Elementary Algorithms
While there have been already a lot of wonderful books about algorithms, data structures and math, however, few of them provide the comparison between the procedural solution and the functional solution. It can be found that functional solution sometimes is very expressive and they are close to what we are familiar in mathematics.
This series of post focus on providing both imperative and functional algo-rithms and data structures. Many functional data structures can be referenced from Okasaki’s book. While the imperative ones can be founded in classic text books or even in WIKIpedia. Multiple programming languages, includ-ing, C, C++, Python, Haskell, and Scheme/Lisp will be used. In order to make it easy to read by programmers with different background, pseudo code and mathematical function are the regular descriptions of each post.
The author will first introduce about elementary data structures before algorithms, because many algorithms need knowledge of data structures as prerequisite.

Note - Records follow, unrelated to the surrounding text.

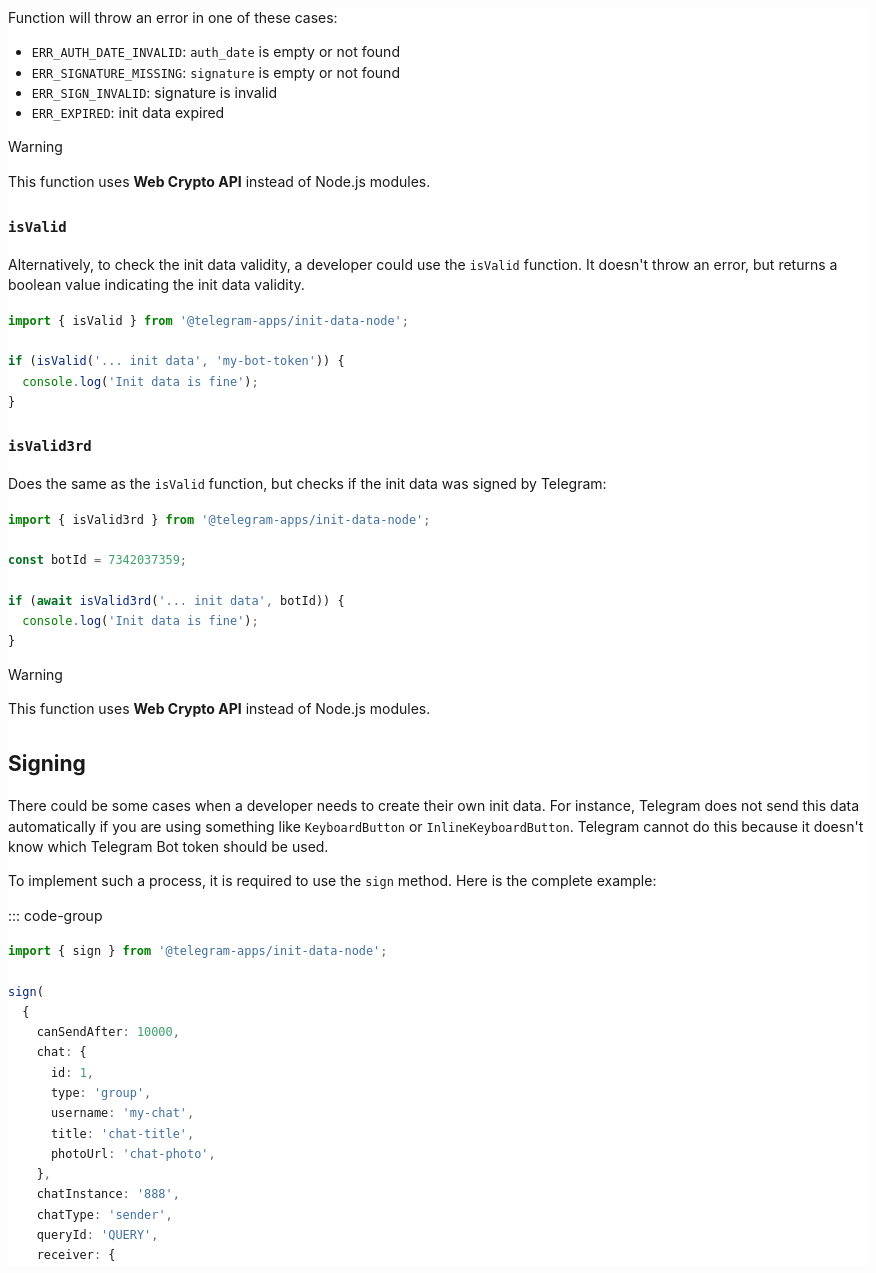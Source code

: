 Function will throw an error in one of these cases:

- `ERR_AUTH_DATE_INVALID`: `auth_date` is empty or not found
- `ERR_SIGNATURE_MISSING`: `signature` is empty or not found
- `ERR_SIGN_INVALID`: signature is invalid
- `ERR_EXPIRED`: init data expired

> [!WARNING]
> This function uses **Web Crypto API** instead of Node.js modules.

### `isValid`

Alternatively, to check the init data validity, a developer could use the `isValid` function.
It doesn't throw an error, but returns a boolean value indicating the init data validity.

```ts
import { isValid } from '@telegram-apps/init-data-node';

if (isValid('... init data', 'my-bot-token')) {
  console.log('Init data is fine');
}
```

### `isValid3rd`

Does the same as the `isValid` function, but checks if the init data was signed by Telegram:

```ts
import { isValid3rd } from '@telegram-apps/init-data-node';

const botId = 7342037359;

if (await isValid3rd('... init data', botId)) {
  console.log('Init data is fine');
}
```

> [!WARNING]
> This function uses **Web Crypto API** instead of Node.js modules.

## Signing

There could be some cases when a developer needs to create their own init data. For instance,
Telegram does not send this data automatically if you are using something like `KeyboardButton`
or `InlineKeyboardButton`. Telegram cannot do this because it doesn't know which Telegram Bot token
should be used.

To implement such a process, it is required to use the `sign` method. Here is the complete example:

::: code-group

```ts [Signing]
import { sign } from '@telegram-apps/init-data-node';

sign(
  {
    canSendAfter: 10000,
    chat: {
      id: 1,
      type: 'group',
      username: 'my-chat',
      title: 'chat-title',
      photoUrl: 'chat-photo',
    },
    chatInstance: '888',
    chatType: 'sender',
    queryId: 'QUERY',
    receiver: {
```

The ‘hello world’ data structure, binary search tree is the first topic; Then we introduce how to solve the balance problem of binary search tree. After that, the author will show other interesting trees. Trie, Patricia, suffix trees are useful in text manipulation. While B-trees are commonly used in file system and data base implementation.
The second part of data structures is about heaps. We’ll provide a general Heap definition and introduce about binary heaps by array and by explicit binary trees. Then we’ll extend to K-ary heaps including Binomial heaps, Fibonacci heaps, and pairing heaps.
Array and queues are considered among the easiest data structures typically, However, we’ll show how difficult to implement them in the third part. As the elementary sort algorithms, we’ll introduce insertion sort, quick sort, merge sort etc in both imperative way and functional way. The final part is about searching, besides the element searching, we’ll also show string matching algorithms such as KMP.